*DATASET EXTRACT*:
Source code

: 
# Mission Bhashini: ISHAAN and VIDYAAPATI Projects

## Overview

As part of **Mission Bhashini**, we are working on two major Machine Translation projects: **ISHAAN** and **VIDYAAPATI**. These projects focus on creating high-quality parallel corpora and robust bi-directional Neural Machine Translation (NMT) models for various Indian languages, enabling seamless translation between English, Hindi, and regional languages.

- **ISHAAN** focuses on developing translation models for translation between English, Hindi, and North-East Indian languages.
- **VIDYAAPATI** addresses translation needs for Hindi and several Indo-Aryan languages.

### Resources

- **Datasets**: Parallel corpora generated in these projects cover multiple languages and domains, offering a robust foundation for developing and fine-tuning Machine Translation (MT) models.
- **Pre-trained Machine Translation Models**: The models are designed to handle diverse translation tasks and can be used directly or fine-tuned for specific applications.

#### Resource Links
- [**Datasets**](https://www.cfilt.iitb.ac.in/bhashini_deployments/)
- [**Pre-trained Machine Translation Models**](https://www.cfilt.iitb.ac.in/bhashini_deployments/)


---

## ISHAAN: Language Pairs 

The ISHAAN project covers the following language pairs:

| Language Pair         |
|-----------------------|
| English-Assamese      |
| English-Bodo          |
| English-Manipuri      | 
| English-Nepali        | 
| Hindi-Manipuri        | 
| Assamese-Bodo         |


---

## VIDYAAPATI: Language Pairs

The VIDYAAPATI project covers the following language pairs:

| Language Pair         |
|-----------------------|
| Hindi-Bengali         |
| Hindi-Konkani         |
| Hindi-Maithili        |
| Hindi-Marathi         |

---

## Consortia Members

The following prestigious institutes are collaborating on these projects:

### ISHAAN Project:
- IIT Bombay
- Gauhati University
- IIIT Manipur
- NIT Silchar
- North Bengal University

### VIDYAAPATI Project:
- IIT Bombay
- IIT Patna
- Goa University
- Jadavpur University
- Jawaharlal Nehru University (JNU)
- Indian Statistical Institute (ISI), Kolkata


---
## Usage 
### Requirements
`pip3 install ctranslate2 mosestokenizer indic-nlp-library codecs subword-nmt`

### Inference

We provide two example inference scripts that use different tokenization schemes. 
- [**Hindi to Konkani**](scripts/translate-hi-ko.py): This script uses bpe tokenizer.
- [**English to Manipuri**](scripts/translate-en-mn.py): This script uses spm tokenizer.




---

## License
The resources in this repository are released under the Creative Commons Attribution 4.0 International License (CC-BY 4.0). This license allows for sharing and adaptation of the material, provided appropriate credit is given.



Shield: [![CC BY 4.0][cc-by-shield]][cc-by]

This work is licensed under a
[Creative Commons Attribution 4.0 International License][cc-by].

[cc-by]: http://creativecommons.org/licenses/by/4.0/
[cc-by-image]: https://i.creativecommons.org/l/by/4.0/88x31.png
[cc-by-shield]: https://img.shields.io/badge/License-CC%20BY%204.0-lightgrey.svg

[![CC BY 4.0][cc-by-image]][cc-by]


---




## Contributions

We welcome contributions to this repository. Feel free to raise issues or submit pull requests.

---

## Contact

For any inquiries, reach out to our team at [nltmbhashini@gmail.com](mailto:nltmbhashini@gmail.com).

*INSTRUCTIONS FOR THE TASK*: Find all the lines containing "iitb" in the material, then copy them.

*OUTPUT OF THE EXERCISE*:
- [**Datasets**](https://www.cfilt.iitb.ac.in/bhashini_deployments/)
- [**Pre-trained Machine Translation Models**](https://www.cfilt.iitb.ac.in/bhashini_deployments/)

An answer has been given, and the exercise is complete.